--- Information shown Enclosed Below ---
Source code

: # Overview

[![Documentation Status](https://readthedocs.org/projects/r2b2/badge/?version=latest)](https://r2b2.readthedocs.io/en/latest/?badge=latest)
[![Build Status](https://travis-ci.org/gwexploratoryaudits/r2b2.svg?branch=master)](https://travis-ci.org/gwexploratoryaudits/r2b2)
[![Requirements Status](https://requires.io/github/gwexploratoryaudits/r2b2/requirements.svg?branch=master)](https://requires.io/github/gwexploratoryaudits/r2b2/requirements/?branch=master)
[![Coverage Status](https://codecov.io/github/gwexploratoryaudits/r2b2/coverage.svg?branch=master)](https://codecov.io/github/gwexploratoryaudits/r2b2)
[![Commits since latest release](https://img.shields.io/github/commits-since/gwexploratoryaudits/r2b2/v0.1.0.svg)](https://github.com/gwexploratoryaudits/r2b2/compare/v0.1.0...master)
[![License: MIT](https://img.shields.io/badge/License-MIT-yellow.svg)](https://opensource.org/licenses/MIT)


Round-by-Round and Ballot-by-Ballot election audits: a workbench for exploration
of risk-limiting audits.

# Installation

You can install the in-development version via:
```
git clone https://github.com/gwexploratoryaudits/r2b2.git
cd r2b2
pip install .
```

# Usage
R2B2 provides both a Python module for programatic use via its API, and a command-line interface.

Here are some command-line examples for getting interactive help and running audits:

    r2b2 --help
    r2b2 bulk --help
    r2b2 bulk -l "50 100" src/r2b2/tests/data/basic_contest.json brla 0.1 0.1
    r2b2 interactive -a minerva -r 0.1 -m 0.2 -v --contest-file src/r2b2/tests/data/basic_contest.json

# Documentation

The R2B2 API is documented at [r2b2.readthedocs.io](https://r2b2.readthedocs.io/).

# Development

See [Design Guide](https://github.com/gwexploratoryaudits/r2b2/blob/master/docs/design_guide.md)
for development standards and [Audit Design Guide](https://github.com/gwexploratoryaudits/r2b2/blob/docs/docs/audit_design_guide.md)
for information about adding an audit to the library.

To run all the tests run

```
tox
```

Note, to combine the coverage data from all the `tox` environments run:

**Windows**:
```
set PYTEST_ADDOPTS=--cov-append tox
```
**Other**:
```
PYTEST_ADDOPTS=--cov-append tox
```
--- End of Enclosed Information shown ---
▶ **Task**
Print all of the lines above so that each one matches its original exactly.

▶ **Completed task**
Source code

: # Overview

[![Documentation Status](https://readthedocs.org/projects/r2b2/badge/?version=latest)](https://r2b2.readthedocs.io/en/latest/?badge=latest)
[![Build Status](https://travis-ci.org/gwexploratoryaudits/r2b2.svg?branch=master)](https://travis-ci.org/gwexploratoryaudits/r2b2)
[![Requirements Status](https://requires.io/github/gwexploratoryaudits/r2b2/requirements.svg?branch=master)](https://requires.io/github/gwexploratoryaudits/r2b2/requirements/?branch=master)
[![Coverage Status](https://codecov.io/github/gwexploratoryaudits/r2b2/coverage.svg?branch=master)](https://codecov.io/github/gwexploratoryaudits/r2b2)
[![Commits since latest release](https://img.shields.io/github/commits-since/gwexploratoryaudits/r2b2/v0.1.0.svg)](https://github.com/gwexploratoryaudits/r2b2/compare/v0.1.0...master)
[![License: MIT](https://img.shields.io/badge/License-MIT-yellow.svg)](https://opensource.org/licenses/MIT)


Round-by-Round and Ballot-by-Ballot election audits: a workbench for exploration
of risk-limiting audits.

# Installation

You can install the in-development version via:
```
git clone https://github.com/gwexploratoryaudits/r2b2.git
cd r2b2
pip install .
```

# Usage
R2B2 provides both a Python module for programatic use via its API, and a command-line interface.

Here are some command-line examples for getting interactive help and running audits:

    r2b2 --help
    r2b2 bulk --help
    r2b2 bulk -l "50 100" src/r2b2/tests/data/basic_contest.json brla 0.1 0.1
    r2b2 interactive -a minerva -r 0.1 -m 0.2 -v --contest-file src/r2b2/tests/data/basic_contest.json

# Documentation

The R2B2 API is documented at [r2b2.readthedocs.io](https://r2b2.readthedocs.io/).

# Development

See [Design Guide](https://github.com/gwexploratoryaudits/r2b2/blob/master/docs/design_guide.md)
for development standards and [Audit Design Guide](https://github.com/gwexploratoryaudits/r2b2/blob/docs/docs/audit_design_guide.md)
for information about adding an audit to the library.

To run all the tests run

```
tox
```

Note, to combine the coverage data from all the `tox` environments run:

**Windows**:
```
set PYTEST_ADDOPTS=--cov-append tox
```
**Other**:
```
PYTEST_ADDOPTS=--cov-append tox
```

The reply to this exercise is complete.